Por fim, basta-nos salientar que o RPG, ou melhor, seu espírito , precede a sua forma atual. Por ser mais antigo (não apenas em seus atributos ou características que o formam, mas também em sua essência que consiste na própria natureza do jogo simbólico, no faz-de-conta e no fingir ) que a concepção contemporânea que adotou, gerada a partir de livros e de uma indústria de produção em massa, que pode até mesmo coisificar e imbuir de valores culturais um estado inicialmente pessoal, como o fantasiar, o RPG pode trazer tendências ideológicas ou mensagens alegóricas, o que é plenamente desaconselhável. Por tanto, antes de haver uma abertura muito grande ao que irá se jogar é sempre válido analisar em grupo as concepções que serão adotadas no jogo.
Do RPG enquanto ferramenta/meio/agente de educação:
Na busca de um sistema metodológico que permitisse e privilegiasse a valorização do lúdico e do prazer dentro da educação formal, reconhecendo a importância do jogo enquanto espaço de aprendizagem e construção do cognitivo, sem necessariamente excluir o caráter informativo de suas propriedades, consideramos apropriado o RPG – que possui uma diversidade de elementos estimulantes à existência do lúdico e à sublimação da fantasia. Confirmando a relevância do RPG e sua característica mais marcante a fantasia (que sempre se faz presente no jogo, ao menos em seu aspecto teatral) – foi deveras importante a contribuição de Koudela ao afirmar: (&) como conjunto organizado de ações e transmissão de mensagens, o teatro poderá, per se, ministrar educação e ser agente e meio de educação (&) (KOUDELA , 1990, p. 27). Ou seja, se o RPG contém, de certa forma, teatro podemos considerar que ele é também um meio/agente, per se, de educação.
Se, na procura pela obtenção do desenvolvimento do prazer na educação formal, nos percebemos a arte e o lúdico como elementos fundamentais, nada seria mais plausível que o uso de um jogo que ampliasse as diversas linguagens artísticas, de forma contínua e com uma desenvoltura natural – isto é, antes de ser transformado em um forçoso servo dos anseios pedagógicos de transmissão de dados. Dentro das especificações escolhidas como critério para uma atividade de potencial lúdico que correspondesse às expectativas que motivaram essa pesquisa, o único gênero de jogo que contemplou plenamente esta e outras perspectivas foi o RPG. É necessário salientar que, devido a seu caráter de contínua construção, aliado à cooperação inerente a prática do jogo e o reconhecimento de sua maleabilidade à simulação de qualquer contexto necessário à sublimação do prazer e à formação-informação do individuo o RPG caracteriza-se como um agente/meio de educação.

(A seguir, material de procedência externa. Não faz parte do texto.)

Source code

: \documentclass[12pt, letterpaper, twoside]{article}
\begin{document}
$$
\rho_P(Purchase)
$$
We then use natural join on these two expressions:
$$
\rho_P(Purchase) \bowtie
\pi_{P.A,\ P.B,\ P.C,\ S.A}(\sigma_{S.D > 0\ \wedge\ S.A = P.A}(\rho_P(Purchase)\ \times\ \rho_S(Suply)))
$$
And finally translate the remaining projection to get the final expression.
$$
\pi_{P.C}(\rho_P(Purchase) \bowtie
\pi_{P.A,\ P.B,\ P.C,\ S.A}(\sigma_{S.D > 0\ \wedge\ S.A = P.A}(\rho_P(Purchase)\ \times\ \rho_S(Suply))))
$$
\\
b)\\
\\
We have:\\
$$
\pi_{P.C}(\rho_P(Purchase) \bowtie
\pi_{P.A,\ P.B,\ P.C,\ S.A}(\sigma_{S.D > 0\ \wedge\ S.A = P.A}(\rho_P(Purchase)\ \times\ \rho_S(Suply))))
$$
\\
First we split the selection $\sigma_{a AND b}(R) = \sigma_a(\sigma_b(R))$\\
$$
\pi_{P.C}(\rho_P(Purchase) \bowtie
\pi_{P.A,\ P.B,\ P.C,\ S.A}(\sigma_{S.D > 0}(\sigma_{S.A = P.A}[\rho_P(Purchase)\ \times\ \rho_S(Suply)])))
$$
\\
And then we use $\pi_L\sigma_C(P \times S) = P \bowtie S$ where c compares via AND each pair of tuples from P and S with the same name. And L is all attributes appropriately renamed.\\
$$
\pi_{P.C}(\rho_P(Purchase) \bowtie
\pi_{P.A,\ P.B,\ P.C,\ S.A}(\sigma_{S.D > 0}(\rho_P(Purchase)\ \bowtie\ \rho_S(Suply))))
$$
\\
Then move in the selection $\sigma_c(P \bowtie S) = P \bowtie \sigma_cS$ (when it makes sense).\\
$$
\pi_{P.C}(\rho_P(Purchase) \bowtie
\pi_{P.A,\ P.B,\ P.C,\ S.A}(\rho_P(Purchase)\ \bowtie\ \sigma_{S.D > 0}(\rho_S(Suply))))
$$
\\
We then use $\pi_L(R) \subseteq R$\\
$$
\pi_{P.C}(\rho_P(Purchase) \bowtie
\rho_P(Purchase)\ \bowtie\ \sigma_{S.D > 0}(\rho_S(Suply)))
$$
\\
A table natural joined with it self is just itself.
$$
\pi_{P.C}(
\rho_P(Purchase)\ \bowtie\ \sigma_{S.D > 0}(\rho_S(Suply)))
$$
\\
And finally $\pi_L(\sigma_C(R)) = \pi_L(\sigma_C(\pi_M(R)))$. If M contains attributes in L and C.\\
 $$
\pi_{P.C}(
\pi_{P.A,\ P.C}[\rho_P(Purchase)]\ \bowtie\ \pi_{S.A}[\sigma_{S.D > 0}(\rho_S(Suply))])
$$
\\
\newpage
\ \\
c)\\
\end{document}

Antes de se emitir quaisquer juízos sobre a prática do RPG como metodologia de ensino/aprendizagem deve-se salientar que, para se tornar efetivo, o RPG deve ser vivenciado de forma espontânea, qualquer exigência ou coerção para a prática do RPG, como em qualquer atividade lúdica, torna-o impotente. Corroborando esta análise, poder-se-ia valer da assertiva de Huizinga quando afirma que (&) o jogo é uma atividade voluntária. Sujeito a ordens, deixa de ser jogo, podendo no máximo ser uma imitação forçada (HUIZINGA, 1980, p. 10). Esta coerção pode surgir a partir de uma validação formal da prática do RPG, atribuindo-lhe valores quantitativos ou outra forma de compensação utilitarista que a escola formal venha a usar, o que arruinaria a espontaneidade necessária ao jogo. Portanto, para que tais eventuais problemas não aconteçam, a prática do RPG deveria ser efetuada ou em horários/de maneira que os alunos possam optar por não participar da sessão de jogo ou em paralelo com outras atividades lúdicas disponíveis, que permitirão aos participantes escolherem a qual presenciar. Outro fator de elevada importância é a formação dos grupos de jogo durante a prática. A liberdade também deve ser respeitada nesse momento, e os grupos devem ser formados de forma livre, e até mesmo a utilização intencional do momento lúdico para a restauração de relações interpessoais abaladas entre os participantes deve ser feita com parcimônia. A individualidade é um fator principal no desenvolvimento de um jogo cooperativo.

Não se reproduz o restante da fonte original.